- ABOUT THIS EXERCISE -
Return each line of the data below that contains the string "tracker".

Saved data entries
──────────

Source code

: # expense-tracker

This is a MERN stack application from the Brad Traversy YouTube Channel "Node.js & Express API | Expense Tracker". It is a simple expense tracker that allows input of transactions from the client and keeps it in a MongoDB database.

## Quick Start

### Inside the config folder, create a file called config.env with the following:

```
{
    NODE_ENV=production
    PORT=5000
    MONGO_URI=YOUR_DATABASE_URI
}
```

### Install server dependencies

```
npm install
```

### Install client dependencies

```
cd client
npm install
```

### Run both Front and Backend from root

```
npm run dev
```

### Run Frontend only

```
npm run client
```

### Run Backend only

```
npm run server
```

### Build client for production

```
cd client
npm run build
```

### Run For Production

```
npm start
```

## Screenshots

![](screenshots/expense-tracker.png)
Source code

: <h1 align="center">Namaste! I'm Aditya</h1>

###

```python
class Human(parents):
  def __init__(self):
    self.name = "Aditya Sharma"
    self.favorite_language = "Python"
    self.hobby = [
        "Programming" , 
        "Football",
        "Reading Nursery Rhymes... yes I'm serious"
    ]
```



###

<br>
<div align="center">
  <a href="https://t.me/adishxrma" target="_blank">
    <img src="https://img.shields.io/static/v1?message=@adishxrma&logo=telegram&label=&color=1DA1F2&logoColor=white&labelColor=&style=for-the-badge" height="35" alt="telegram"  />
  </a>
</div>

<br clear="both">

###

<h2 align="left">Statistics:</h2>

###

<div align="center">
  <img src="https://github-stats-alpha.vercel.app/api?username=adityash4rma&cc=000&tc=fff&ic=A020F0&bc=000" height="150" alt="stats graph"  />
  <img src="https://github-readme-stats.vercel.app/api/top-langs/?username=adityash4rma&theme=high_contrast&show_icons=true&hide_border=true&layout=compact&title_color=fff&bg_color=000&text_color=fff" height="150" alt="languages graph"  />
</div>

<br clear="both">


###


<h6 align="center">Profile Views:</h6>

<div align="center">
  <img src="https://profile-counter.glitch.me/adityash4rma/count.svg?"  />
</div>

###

──────────

- THE COMPLETED TASK -
: # expense-tracker
This is a MERN stack application from the Brad Traversy YouTube Channel "Node.js & Express API | Expense Tracker". It is a simple expense tracker that allows input of transactions from the client and keeps it in a MongoDB database.
![](screenshots/expense-tracker.png)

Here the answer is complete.